Table of contents
- Q1. Implement Bubble Sort and analyze its time complexity.
- Q2. Implement Selection Sort and analyze its time complexity
- Q3. Solve the "sort an array of 0s, 1s, and 2s" problem.
- Q4. Implement Insertion Sort and count the number of shifts/swaps during sorting.
- Q5. Solve the "merge two sorted arrays without extra space" problem.
Today’s focus was on mastering the basics of sorting algorithms. I implemented Bubble Sort, Selection Sort, and Insertion Sort while analyzing their time complexities. Additionally, I worked on solving problems like sorting an array of 0s, 1s, and 2s, counting shifts/swaps during Insertion Sort, and merging two sorted arrays without using extra space. These exercises helped me solidify my understanding of fundamental sorting techniques and their efficiency.
Check out my progress in my GitHub repository: github.com/AayJayTee/100-Days-DSA.
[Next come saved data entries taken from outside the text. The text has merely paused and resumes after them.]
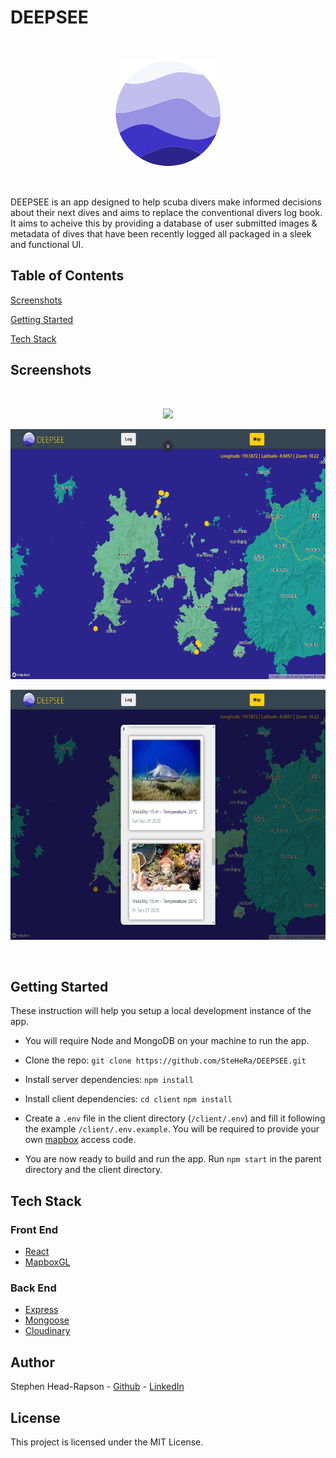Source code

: # DEEPSEE

<br>
<p align="center">
  <img src="./images/DEEPSEE_logo.png">
</p>
<br>

DEEPSEE is an app designed to help scuba divers make informed decisions about their next dives and aims to replace the conventional divers log book. It aims to acheive this by providing a database of user submitted images & metadata of dives that have been recently logged all packaged in a sleek and functional UI.

## Table of Contents

[Screenshots](#Screenshots)

[Getting Started](#Getting-Started)

[Tech Stack](#Tech-Stack)

## Screenshots

<br>
<p align="center">
  <img style="height: 400px;" src="./images/DEEPSEE-screenshot-1.png">
</p>
<p align="center">
  <img style="height: 400px;" src="./images/DEEPSEE-screenshot-2.png">
</p>
<p align="center">
  <img style="height: 400px;" src="./images/DEEPSEE-screenshot-3.png">
</p>
<br>

## Getting Started

These instruction will help you setup a local development instance of the app.

- You will require Node and MongoDB on your machine to run the app.

- Clone the repo: `git clone https://github.com/SteHeRa/DEEPSEE.git`

- Install server dependencies: `npm install`

- Install client dependencies:
  `cd client`
  `npm install`

- Create a `.env` file in the client directory (`/client/.env`) and fill it following the example `/client/.env.example`. You will be required to provide your own [mapbox](https://www.mapbox.com/) access code.

- You are now ready to build and run the app. Run `npm start` in the parent directory and the client directory.

## Tech Stack

### Front End

- [React](https://reactjs.org/)
- [MapboxGL](https://docs.mapbox.com/mapbox-gl-js/api/)

### Back End

- [Express](https://expressjs.com/)
- [Mongoose](https://mongoosejs.com/)
- [Cloudinary](https://www.npmjs.com/package/cloudinary)

## Author

Stephen Head-Rapson - [Github](https://github.com/SteHeRa) - [LinkedIn](https://www.linkedin.com/in/stephen-head-rapson/)

## License

This project is licensed under the MIT License.
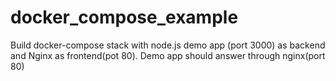 # docker_compose_example
Build docker-compose stack with node.js demo app (port 3000) as backend and Nginx as frontend(pot 80). Demo app should answer through nginx(port 80) 
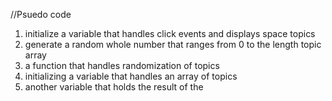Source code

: //Psuedo code

1. initialize a variable that handles click events and displays space topics
2. generate a random whole number that ranges from 0 to the length topic array
3. a function that handles randomization of topics
4. initializing a variable that handles an array of topics
5. another variable that holds the result of the
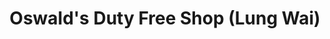 ---
title: "Oswald's Duty Free Shop (Lung Wai)"
url: /helgoland/oswalds-duty-free-shop-lung-wai/
shop: Spirituosen
---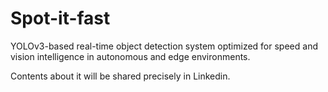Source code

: # Spot-it-fast
YOLOv3-based real-time object detection system optimized for speed and vision intelligence in autonomous and edge environments.

Contents about it will be shared precisely in Linkedin.
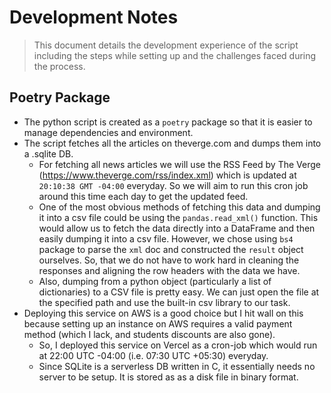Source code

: # Development Notes
> This document details the development experience of the script including the steps while setting up and the challenges faced during the process.

## Poetry Package
+ The python script is created as a `poetry` package so that it is easier to manage dependencies and environment.
+ The script fetches all the articles on theverge.com and dumps them into a .sqlite DB.
    + For fetching all news articles we will use the RSS Feed by The Verge (https://www.theverge.com/rss/index.xml) which is updated at `20:10:38 GMT -04:00` everyday. So we will aim to run this cron job around this time each day to get the updated feed.
    + One of the most obvious methods of fetching this data and dumping it into a csv file could be using the `pandas.read_xml()` function. This would allow us to fetch the data directly into a DataFrame and then easily dumping it into a csv file. However, we chose using `bs4` package to parse the `xml` doc and constructed the `result` object ourselves. So, that we do not have to work hard in cleaning the responses and aligning the row headers with the data we have. 
    + Also, dumping from a python object (particularly a list of dictionaries) to a CSV file is pretty easy. We can just open the file at the specified path and use the built-in csv library to our task.
+ Deploying this service on AWS is a good choice but I hit wall on this because setting up an instance on AWS requires a valid payment method (which I lack, and students discounts are also gone).
    + So, I deployed this service on Vercel as a cron-job which would run at 22:00 UTC -04:00 (i.e. 07:30 UTC +05:30) everyday.
    + Since SQLite is a serverless DB written in C, it essentially needs no server to be setup. It is stored as as a disk file in binary format.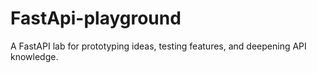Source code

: # FastApi-playground
A FastAPI lab for prototyping ideas, testing features, and deepening API knowledge.

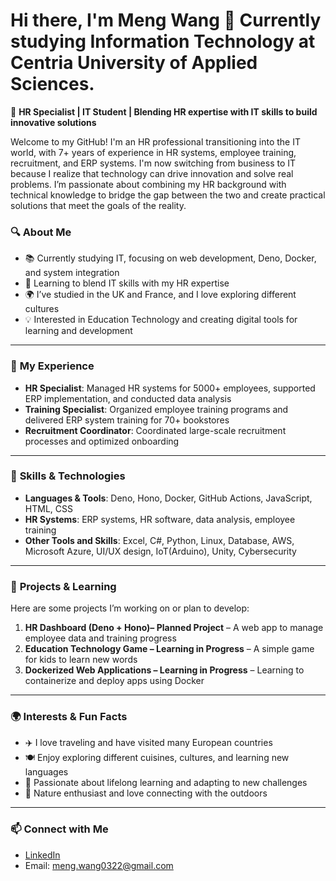 # Hi there, I'm Meng Wang 👋 Currently studying Information Technology at Centria University of Applied Sciences.
🚀 **HR Specialist | IT Student | Blending HR expertise with IT skills to build innovative solutions**  

Welcome to my GitHub! I'm an HR professional transitioning into the IT world, with 7+ years of experience in HR systems, employee training, recruitment, and ERP systems. I'm now switching from business to IT because I realize that technology can drive innovation and solve real problems. I’m passionate about combining my HR background with technical knowledge to bridge the gap between the two and create practical solutions that meet the goals of the reality.


### 🔍 **About Me**
- 📚 Currently studying IT, focusing on web development, Deno, Docker, and system integration  
- 🌱 Learning to blend IT skills with my HR expertise  
- 🌍 I’ve studied in the UK and France, and I love exploring different cultures  
- 💡 Interested in Education Technology and creating digital tools for learning and development  

---

### 💼 **My Experience**  
- **HR Specialist**: Managed HR systems for 5000+ employees, supported ERP implementation, and conducted data analysis  
- **Training Specialist**: Organized employee training programs and delivered ERP system training for 70+ bookstores
- **Recruitment Coordinator**: Coordinated large-scale recruitment processes and optimized onboarding  

---

### 🔧 **Skills & Technologies**  
- **Languages & Tools**: Deno, Hono, Docker, GitHub Actions, JavaScript, HTML, CSS  
- **HR Systems**: ERP systems, HR software, data analysis, employee training  
- **Other Tools and Skills**: Excel, C#, Python, Linux, Database, AWS, Microsoft Azure, UI/UX design, IoT(Arduino), Unity, Cybersecurity

---

### 🌱 **Projects & Learning**  
Here are some projects I’m working on or plan to develop:  
1. **HR Dashboard (Deno + Hono)– Planned Project** – A web app to manage employee data and training progress  
2. **Education Technology Game – Learning in Progress** – A simple game for kids to learn new words  
3. **Dockerized Web Applications – Learning in Progress** – Learning to containerize and deploy apps using Docker  

---

### 🌍 **Interests & Fun Facts**  
- ✈️ I love traveling and have visited many European countries  
- 🍽️ Enjoy exploring different cuisines, cultures, and learning new languages
- 📖 Passionate about lifelong learning and adapting to new challenges  
- 🌿 Nature enthusiast and love connecting with the outdoors  

---

### 📫 **Connect with Me**  
- [LinkedIn](https://www.linkedin.com/in/meng-wang-161613132/?locale=en_US)  
- Email: meng.wang0322@gmail.com  


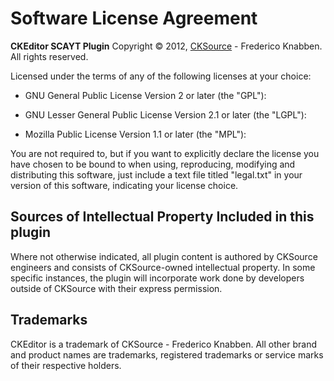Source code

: Software License Agreement
==========================

**CKEditor SCAYT Plugin**
Copyright &copy; 2012, [CKSource]() - Frederico Knabben. All rights reserved.

Licensed under the terms of any of the following licenses at your choice:

*   GNU General Public License Version 2 or later (the "GPL"):
    

*   GNU Lesser General Public License Version 2.1 or later (the "LGPL"):
   

*   Mozilla Public License Version 1.1 or later (the "MPL"):
   

You are not required to, but if you want to explicitly declare the license you have chosen to be bound to when using, reproducing, modifying and distributing this software, just include a text file titled "legal.txt" in your version of this software, indicating your license choice.

Sources of Intellectual Property Included in this plugin
--------------------------------------------------------

Where not otherwise indicated, all plugin content is authored by CKSource engineers and consists of CKSource-owned intellectual property. In some specific instances, the plugin will incorporate work done by developers outside of CKSource with their express permission.

Trademarks
----------

CKEditor is a trademark of CKSource - Frederico Knabben. All other brand and product names are trademarks, registered trademarks or service marks of their respective holders.
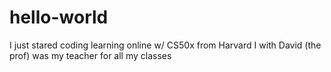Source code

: # hello-world
I just stared coding
learning online w/ CS50x from Harvard
I with David (the prof) was my teacher for all my classes
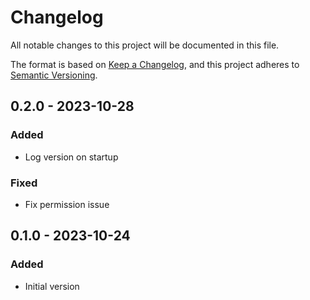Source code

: # Changelog

All notable changes to this project will be documented in this file.

The format is based on [Keep a Changelog](https://keepachangelog.com/en/1.0.0/),
and this project adheres to [Semantic Versioning](https://semver.org/spec/v2.0.0.html).

## 0.2.0 - 2023-10-28

### Added

- Log version on startup

### Fixed

- Fix permission issue

## 0.1.0 - 2023-10-24

### Added

- Initial version
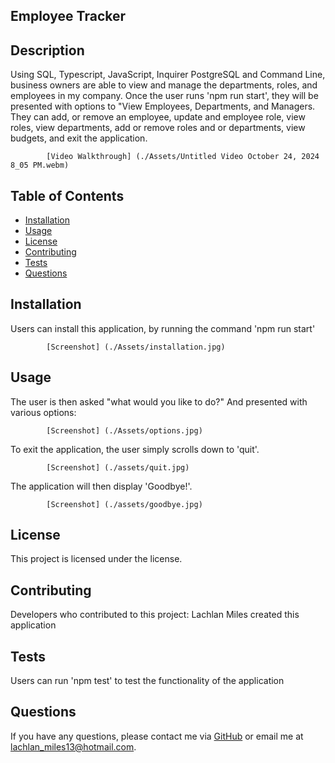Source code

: ## Employee Tracker
  
  ## Description
  Using SQL, Typescript, JavaScript, Inquirer PostgreSQL and Command Line, business owners are able to view and manage the departments, roles, and employees in my company. Once the user runs 'npm run start', they will be presented with options to "View Employees, Departments, and Managers. They can add, or remove an employee, update and employee role, view roles, view departments, add or remove roles and or departments, view budgets, and exit the application.

            [Video Walkthrough] (./Assets/Untitled Video October 24, 2024 8_05 PM.webm)
  
  ## Table of Contents
  - [Installation](#installation)
  - [Usage](#usage)
  - [License](#license)
  - [Contributing](#contributing)
  - [Tests](#tests)
  - [Questions](#questions)
  
  ## Installation
  Users can install this application, by running the command 'npm run start'

            [Screenshot] (./Assets/installation.jpg)
  
  ## Usage
  The user is then asked "what would you like to do?" And presented with various options: 

            [Screenshot] (./Assets/options.jpg)

  To exit the application, the user simply scrolls down to 'quit'.

            [Screenshot] (./assets/quit.jpg)
 
  The application will then display 'Goodbye!'.

            [Screenshot] (./assets/goodbye.jpg)
  ## License
  This project is licensed under the  license.
  
  ## Contributing
  Developers who contributed to this project: Lachlan Miles created this application
  
  ## Tests
  Users can run 'npm test' to test the functionality of the application
  
  ## Questions
  If you have any questions, please contact me via [GitHub](https://github.com/lachieMiles) or email me at lachlan_miles13@hotmail.com.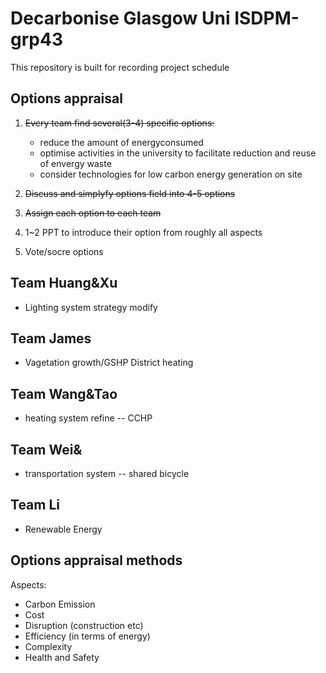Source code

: # Decarbonise Glasgow Uni ISDPM-grp43

This repository is built for recording project schedule

## Options appraisal

1. ~~Every team find several(3-4) specific options:~~
   - reduce the amount of energyconsumed
   - optimise activities in the university to facilitate reduction and reuse of envergy waste
   - consider technologies for low carbon energy generation on site

2. ~~Discuss and simplyfy options field into 4-5 options~~

3. ~~Assign each option to each team~~

4. 1~2 PPT to introduce their option from roughly all aspects
5. Vote/socre options

## Team Huang&Xu

- Lighting system strategy modify 

## Team James

- Vagetation growth/GSHP District heating 

## Team Wang&Tao

- heating system refine -- CCHP

## Team Wei&

- transportation system -- shared bicycle

## Team Li

- Renewable Energy

## Options appraisal methods

Aspects:

- Carbon Emission 
- Cost 
- Disruption (construction etc) 
- Efficiency (in terms of energy)
- Complexity
- Health and Safety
Q1. Implement Bubble Sort and analyze its time complexity.
#include <iostream>
using namespace std;
void bubbleSort(int arr[],int size){
for(int i=0;i<size-1;i++){
// Outer loop runs for size-1 iterations
for(int j=0;j<size-i-1;j++){
// Inner loop for comparing adjacent elements
if(arr[j]>arr[j+1]){
// Swap if the current element is greater than the next
swap(arr[j],arr[j+1]);
}
}
}
cout<<"The sorted array is: ";
for(int i=0;i<size;i++){
cout<<arr[i]<<" ";
}
}
int main()
{
int n;
cout<<"Enter length of the array: ";
cin>>n;
int arr[n];
cout<<"Enter the elements of the array: ";
for(int i=0;i<n;i++){
cin>>arr[i];
}
bubbleSort(arr,n);
return 0;
}
This C++ code implements the Bubble Sort algorithm to sort an array of integers. The program first asks the user to input the length of the array (n) and then the elements of the array. The bubbleSort function is responsible for sorting the array using the bubble sort technique, which repeatedly compares adjacent elements in the array and swaps them if they are in the wrong order. The outer loop runs size-1 times, ensuring that each pass bubbles the largest unsorted element to its correct position. The inner loop performs the actual comparisons and swaps for each pass. After sorting, the sorted array is printed to the console. The time complexity of bubble sort is O(n^2) in the worst and average cases because each pair of adjacent elements is compared and potentially swapped for every element in the array. In the best case (when the array is already sorted), the time complexity is O(n) if optimized to detect no swaps during a pass.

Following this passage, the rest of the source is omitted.